Native ERP/CRM connectors. Many ERPs and CRMs ship with Adobe Commerce connectors (SAP, NetSuite, Microsoft Dynamics, Salesforce). These connectors handle common patterns out of the box and reduce the development effort for standard integrations. They sometimes struggle with custom scenarios and can be fragile across platform upgrades, but they are usually the right starting point.
Message brokers and event buses. Kafka, RabbitMQ, AWS EventBridge, and similar tools provide the asynchronous communication backbone for event-driven integrations. They are appropriate when the integration has multiple consumers, complex routing, or strong audit requirements. For simpler integrations, a basic message queue is usually sufficient.
What Bemeir's Approach Looks Like
In Adobe Commerce integration work with enterprise clients, Bemeir's team typically starts with the architectural conversation rather than the tooling conversation. The patterns above shape the recommendation. The tooling follows the pattern, not the other way around.
For Hyvä-based storefronts, the integration architecture sits behind the storefront and is largely invisible from the front-end perspective. The Hyvä frontend calls Adobe Commerce; Adobe Commerce calls the integration layer; the integration layer talks to the back-office systems. The clean separation makes the storefront simpler and the integration logic more focused.

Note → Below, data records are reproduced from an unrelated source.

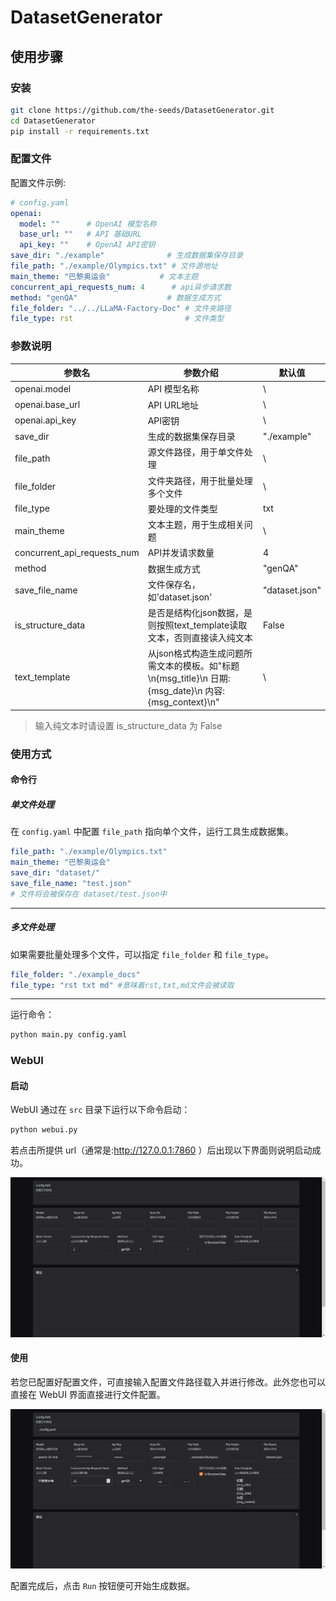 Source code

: # DatasetGenerator
## 使用步骤

### 安装

```bash
git clone https://github.com/the-seeds/DatasetGenerator.git
cd DatasetGenerator
pip install -r requirements.txt
```

### 配置文件

配置文件示例:
```yaml
# config.yaml
openai:
  model: ""      # OpenAI 模型名称
  base_url: ""   # API 基础URL
  api_key: ""    # OpenAI API密钥
save_dir: "./example"              # 生成数据集保存目录
file_path: "./example/Olympics.txt" # 文件源地址
main_theme: "巴黎奥运会"           # 文本主题
concurrent_api_requests_num: 4      # api异步请求数
method: "genQA"                    # 数据生成方式
file_folder: "../../LLaMA-Factory-Doc" # 文件夹路径
file_type: rst                         # 文件类型
```

### 参数说明

| 参数名                      | 参数介绍                                   | 默认值                   |
| --------------------------- | ------------------------------------------ | ------------------------ |
| openai.model                | API 模型名称                                | \                      |
| openai.base_url             | API URL地址                                 | \                      |
| openai.api_key              | API密钥                                    | \                      |
| save_dir                    | 生成的数据集保存目录                       | "./example"              |
| file_path                   | 源文件路径，用于单文件处理                 | \ |
|file_folder|文件夹路径，用于批量处理多个文件| \           |
|file_type|要处理的文件类型|txt|
| main_theme                  | 文本主题，用于生成相关问题                 | \                |
| concurrent_api_requests_num | API并发请求数量       | 4                        |
| method                      | 数据生成方式 | "genQA" |
|save_file_name|文件保存名，如'dataset.json'|"dataset.json"|
|is_structure_data|是否是结构化json数据，是则按照text_template读取文本，否则直接读入纯文本|False|
|text_template|从json格式构造生成问题所需文本的模板。如"标题\n{msg_title}\n 日期:{msg_date}\n 内容:{msg_context}\n"| \ |

> 输入纯文本时请设置 is_structure_data 为 False

### 使用方式

#### 命令行

##### 单文件处理

在 `config.yaml` 中配置 `file_path` 指向单个文件，运行工具生成数据集。

```yaml
file_path: "./example/Olympics.txt"
main_theme: "巴黎奥运会"
save_dir: "dataset/"
save_file_name: "test.json"
# 文件将会被保存在 dataset/test.json中
```

------

##### 多文件处理

如果需要批量处理多个文件，可以指定 `file_folder` 和 `file_type`。

```yaml
file_folder: "./example_docs"
file_type: "rst txt md" #意味着rst,txt,md文件会被读取
```

----

运行命令：

```bash
python main.py config.yaml
```



### WebUI

#### 启动

WebUI 通过在 `src` 目录下运行以下命令启动：

```bash
python webui.py
```

若点击所提供 url（通常是:http://127.0.0.1:7860 ）后出现以下界面则说明启动成功。

<img src="assets/image-20241129181253778.png" alt="image-20241129181253778" style="zoom:50%;" />

#### 使用

若您已配置好配置文件，可直接输入配置文件路径载入并进行修改。此外您也可以直接在 WebUI 界面直接进行文件配置。

![image-20241129181618047](assets/image-20241129181618047.png)

配置完成后，点击 `Run` 按钮便可开始生成数据。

For complex B2B scenarios, the integration work typically involves customer hierarchy syncing from the ERP, customer-specific pricing pulled from contract data, order approval workflows that span the commerce platform and the ERP, and reporting integrations that surface eCommerce metrics in the enterprise's standard BI tooling. According to research from Forrester on B2B eCommerce platform integration, enterprises with mature ERP-commerce integration architecture achieve 40-60% lower per-order operational cost than enterprises operating siloed systems.
The integration work is rarely glamorous. It is the structural plumbing that determines whether the platform actually works in production. The agencies that do this well bring discipline to the architectural decisions, experience with the common patterns, and operational maturity that survives the inevitable changes in business requirements and back-office systems. For Adobe Commerce builds in enterprise environments, that capability is usually worth more than any individual feature in the platform's marketing material.
Get the integration architecture right, and the rest of the platform decisions get easier. Get it wrong, and every subsequent decision pays a tax that compounds for years.